TASK DIRECTIONS:
Print the records below word for word, beginning with the first line and ending once the line containing "This repository implements" is printed.

GIVEN DATA:
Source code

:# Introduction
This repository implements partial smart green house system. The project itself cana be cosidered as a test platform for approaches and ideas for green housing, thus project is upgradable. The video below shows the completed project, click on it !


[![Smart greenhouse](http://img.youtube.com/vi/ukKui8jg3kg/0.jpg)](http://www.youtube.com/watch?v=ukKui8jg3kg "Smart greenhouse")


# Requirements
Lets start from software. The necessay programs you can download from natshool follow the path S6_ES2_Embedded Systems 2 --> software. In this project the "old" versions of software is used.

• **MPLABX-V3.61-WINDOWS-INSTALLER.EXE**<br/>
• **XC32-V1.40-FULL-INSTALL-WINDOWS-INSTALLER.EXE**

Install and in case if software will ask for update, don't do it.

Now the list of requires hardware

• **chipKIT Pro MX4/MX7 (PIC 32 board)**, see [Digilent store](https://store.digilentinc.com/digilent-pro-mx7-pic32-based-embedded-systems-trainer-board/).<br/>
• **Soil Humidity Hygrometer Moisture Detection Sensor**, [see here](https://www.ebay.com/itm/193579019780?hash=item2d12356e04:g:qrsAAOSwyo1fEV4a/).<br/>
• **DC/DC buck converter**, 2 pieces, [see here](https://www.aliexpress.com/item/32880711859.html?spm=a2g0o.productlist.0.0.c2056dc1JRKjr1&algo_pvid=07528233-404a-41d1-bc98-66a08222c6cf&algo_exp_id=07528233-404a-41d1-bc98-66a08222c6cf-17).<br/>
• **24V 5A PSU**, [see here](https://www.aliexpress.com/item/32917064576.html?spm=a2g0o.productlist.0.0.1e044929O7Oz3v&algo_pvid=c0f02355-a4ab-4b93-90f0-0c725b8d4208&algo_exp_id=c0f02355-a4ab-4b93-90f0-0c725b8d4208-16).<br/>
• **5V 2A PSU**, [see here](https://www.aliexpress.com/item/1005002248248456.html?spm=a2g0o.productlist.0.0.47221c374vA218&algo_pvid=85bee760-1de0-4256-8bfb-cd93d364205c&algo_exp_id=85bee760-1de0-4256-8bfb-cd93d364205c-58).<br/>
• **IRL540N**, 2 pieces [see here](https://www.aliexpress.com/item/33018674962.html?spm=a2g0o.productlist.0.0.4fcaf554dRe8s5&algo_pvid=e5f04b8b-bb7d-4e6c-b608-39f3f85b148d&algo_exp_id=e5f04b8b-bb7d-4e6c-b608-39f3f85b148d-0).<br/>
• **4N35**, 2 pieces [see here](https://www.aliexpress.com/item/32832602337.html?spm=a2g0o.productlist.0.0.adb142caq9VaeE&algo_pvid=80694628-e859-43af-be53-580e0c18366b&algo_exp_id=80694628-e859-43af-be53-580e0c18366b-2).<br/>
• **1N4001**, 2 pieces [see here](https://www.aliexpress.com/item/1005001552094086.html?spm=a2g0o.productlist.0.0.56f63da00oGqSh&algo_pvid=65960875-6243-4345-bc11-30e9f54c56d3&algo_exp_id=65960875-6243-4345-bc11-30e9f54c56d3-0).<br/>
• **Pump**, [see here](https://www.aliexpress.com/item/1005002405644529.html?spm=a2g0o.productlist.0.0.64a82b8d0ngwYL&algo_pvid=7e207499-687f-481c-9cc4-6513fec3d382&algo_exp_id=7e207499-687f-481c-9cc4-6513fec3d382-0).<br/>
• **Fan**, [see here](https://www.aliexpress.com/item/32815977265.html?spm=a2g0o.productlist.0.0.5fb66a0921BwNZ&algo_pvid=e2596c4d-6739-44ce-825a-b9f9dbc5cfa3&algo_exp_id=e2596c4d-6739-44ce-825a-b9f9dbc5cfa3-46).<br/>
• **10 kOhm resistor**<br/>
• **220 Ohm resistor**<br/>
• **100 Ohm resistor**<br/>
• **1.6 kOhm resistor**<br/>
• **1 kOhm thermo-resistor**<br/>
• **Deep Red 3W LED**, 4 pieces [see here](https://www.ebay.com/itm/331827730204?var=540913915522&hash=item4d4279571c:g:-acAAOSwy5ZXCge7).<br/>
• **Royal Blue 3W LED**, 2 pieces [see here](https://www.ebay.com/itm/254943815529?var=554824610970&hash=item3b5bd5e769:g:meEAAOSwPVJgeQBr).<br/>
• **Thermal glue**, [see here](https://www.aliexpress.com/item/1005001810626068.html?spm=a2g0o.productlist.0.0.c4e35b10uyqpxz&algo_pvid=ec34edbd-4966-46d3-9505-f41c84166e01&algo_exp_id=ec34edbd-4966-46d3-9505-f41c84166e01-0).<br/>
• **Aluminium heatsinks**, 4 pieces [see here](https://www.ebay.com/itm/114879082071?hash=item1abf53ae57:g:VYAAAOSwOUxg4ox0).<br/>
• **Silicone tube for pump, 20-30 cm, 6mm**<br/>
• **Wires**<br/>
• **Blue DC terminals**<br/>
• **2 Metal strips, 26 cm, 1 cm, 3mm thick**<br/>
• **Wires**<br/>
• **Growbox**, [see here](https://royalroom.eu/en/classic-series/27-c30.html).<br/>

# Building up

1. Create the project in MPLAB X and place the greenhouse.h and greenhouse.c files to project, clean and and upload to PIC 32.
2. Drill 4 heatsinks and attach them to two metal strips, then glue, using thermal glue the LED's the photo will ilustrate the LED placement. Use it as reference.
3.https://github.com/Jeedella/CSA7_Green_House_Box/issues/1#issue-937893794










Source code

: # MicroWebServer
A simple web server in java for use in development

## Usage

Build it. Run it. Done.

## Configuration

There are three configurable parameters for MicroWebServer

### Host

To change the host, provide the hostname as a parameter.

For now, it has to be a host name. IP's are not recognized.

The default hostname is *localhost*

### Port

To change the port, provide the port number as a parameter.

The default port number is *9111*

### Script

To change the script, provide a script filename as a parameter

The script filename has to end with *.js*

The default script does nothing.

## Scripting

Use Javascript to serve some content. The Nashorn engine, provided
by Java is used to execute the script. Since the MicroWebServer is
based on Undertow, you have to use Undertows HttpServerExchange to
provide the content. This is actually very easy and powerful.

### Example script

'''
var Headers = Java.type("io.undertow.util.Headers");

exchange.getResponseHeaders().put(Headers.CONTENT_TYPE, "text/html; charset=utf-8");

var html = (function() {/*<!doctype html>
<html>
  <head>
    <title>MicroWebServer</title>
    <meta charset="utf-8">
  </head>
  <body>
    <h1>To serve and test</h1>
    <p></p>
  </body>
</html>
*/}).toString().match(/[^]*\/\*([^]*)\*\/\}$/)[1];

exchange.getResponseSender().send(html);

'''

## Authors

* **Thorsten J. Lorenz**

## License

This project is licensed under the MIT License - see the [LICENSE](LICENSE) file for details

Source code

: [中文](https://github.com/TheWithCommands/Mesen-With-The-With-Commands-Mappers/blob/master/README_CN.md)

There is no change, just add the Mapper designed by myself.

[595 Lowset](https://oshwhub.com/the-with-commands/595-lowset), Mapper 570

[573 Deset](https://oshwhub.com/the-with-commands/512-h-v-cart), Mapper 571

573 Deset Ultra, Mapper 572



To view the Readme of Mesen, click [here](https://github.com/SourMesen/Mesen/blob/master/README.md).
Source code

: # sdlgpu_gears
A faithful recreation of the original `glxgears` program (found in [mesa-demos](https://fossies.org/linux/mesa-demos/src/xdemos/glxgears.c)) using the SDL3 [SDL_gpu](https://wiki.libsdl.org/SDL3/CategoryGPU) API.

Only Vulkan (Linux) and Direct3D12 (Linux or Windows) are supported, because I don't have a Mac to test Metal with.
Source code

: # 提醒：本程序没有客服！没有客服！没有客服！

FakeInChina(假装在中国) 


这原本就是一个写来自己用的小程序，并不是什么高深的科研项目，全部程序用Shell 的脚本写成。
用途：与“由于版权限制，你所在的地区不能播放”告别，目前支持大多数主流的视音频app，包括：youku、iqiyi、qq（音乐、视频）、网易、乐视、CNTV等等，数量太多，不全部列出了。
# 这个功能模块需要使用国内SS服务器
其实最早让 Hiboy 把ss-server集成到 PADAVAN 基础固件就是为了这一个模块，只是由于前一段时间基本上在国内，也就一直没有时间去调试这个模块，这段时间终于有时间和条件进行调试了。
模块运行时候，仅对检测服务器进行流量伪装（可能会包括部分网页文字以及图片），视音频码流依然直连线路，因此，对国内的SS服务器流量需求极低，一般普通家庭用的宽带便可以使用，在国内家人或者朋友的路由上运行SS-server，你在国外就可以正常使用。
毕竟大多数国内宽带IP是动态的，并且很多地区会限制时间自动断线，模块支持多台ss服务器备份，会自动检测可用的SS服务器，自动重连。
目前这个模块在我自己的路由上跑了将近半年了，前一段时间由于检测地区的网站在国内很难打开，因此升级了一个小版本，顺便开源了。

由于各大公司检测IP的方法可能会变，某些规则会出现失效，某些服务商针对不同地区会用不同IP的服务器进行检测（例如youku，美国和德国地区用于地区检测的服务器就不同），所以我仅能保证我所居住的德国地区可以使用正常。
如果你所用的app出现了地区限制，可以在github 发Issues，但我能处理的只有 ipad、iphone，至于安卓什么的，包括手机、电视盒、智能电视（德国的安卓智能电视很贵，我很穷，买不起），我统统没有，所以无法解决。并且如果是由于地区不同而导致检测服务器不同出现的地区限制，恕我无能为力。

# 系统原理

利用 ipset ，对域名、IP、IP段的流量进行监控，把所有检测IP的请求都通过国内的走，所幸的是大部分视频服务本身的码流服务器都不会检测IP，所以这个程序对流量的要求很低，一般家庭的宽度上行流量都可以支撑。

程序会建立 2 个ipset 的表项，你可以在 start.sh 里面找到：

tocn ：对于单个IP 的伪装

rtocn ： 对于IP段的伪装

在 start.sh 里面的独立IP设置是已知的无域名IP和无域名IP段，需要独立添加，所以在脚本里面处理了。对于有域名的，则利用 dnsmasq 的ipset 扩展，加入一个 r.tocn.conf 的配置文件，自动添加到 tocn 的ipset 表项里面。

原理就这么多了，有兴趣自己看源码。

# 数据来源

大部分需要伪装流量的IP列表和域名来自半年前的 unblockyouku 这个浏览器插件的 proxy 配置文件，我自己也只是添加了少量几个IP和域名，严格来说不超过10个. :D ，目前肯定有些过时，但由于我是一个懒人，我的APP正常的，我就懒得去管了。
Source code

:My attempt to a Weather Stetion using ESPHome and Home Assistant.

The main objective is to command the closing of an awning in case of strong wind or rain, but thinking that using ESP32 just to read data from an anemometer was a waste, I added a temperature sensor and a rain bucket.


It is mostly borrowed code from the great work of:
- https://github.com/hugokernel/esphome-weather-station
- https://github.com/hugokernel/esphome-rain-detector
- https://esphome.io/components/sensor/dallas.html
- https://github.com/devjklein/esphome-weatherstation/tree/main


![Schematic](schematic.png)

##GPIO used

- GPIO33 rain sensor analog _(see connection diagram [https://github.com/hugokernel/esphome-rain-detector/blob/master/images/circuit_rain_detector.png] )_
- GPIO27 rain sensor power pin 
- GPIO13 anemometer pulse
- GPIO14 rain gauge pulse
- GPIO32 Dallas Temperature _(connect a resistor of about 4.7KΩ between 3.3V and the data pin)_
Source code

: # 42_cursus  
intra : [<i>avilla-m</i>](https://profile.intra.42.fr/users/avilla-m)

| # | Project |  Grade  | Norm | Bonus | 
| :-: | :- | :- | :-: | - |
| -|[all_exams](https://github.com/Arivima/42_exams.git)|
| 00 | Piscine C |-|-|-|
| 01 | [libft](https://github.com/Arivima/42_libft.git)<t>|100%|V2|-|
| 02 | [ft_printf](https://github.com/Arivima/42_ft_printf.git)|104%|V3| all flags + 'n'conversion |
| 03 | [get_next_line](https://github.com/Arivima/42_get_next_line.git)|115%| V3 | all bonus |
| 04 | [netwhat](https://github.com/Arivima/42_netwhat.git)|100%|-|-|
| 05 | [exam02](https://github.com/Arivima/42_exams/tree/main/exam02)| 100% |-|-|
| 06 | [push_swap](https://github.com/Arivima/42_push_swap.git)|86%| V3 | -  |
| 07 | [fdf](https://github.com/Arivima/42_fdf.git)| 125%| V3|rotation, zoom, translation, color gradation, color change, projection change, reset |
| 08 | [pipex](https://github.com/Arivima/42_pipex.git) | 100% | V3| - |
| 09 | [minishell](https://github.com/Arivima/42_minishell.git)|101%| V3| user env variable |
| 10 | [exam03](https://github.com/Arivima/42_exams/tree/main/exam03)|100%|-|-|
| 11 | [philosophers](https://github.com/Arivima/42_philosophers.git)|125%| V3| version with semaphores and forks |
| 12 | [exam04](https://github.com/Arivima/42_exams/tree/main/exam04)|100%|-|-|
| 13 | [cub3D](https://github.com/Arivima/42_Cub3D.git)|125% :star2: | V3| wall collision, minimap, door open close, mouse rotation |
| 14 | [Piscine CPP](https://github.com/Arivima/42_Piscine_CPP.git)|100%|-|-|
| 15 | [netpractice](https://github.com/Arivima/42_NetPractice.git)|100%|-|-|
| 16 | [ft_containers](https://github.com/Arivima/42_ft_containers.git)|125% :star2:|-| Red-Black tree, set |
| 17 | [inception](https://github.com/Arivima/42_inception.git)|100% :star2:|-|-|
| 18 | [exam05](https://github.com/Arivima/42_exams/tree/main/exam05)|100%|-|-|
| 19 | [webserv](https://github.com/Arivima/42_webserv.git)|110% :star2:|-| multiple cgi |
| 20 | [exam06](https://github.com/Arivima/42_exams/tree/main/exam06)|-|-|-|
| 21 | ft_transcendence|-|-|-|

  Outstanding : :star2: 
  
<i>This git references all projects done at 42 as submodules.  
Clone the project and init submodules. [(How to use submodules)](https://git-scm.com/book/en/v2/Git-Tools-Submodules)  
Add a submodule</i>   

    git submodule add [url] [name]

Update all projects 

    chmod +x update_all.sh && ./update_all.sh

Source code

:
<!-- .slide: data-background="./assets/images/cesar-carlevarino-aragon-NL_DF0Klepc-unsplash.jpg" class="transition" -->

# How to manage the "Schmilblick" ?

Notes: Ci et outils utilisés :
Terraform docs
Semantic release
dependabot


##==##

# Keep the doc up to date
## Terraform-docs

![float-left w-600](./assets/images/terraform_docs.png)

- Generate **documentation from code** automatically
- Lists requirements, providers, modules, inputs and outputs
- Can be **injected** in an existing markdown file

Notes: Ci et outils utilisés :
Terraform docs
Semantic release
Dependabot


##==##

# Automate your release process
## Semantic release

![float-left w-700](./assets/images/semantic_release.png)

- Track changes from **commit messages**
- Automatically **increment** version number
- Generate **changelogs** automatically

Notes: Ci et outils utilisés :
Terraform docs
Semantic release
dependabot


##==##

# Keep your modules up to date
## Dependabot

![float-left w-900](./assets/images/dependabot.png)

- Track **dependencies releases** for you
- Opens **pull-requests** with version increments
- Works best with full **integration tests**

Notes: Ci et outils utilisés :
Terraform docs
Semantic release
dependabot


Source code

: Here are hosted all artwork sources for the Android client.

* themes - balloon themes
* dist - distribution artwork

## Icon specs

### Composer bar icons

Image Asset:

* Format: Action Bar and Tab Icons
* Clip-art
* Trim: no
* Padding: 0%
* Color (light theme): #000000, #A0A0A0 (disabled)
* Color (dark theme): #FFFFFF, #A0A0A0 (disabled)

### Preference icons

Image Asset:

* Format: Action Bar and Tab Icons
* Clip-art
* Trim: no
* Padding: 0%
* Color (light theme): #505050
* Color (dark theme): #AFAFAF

EXERCISE ANSWER:
Source code

:# Introduction
This repository implements partial smart green house system. The project itself cana be cosidered as a test platform for approaches and ideas for green housing, thus project is upgradable. The video below shows the completed project, click on it !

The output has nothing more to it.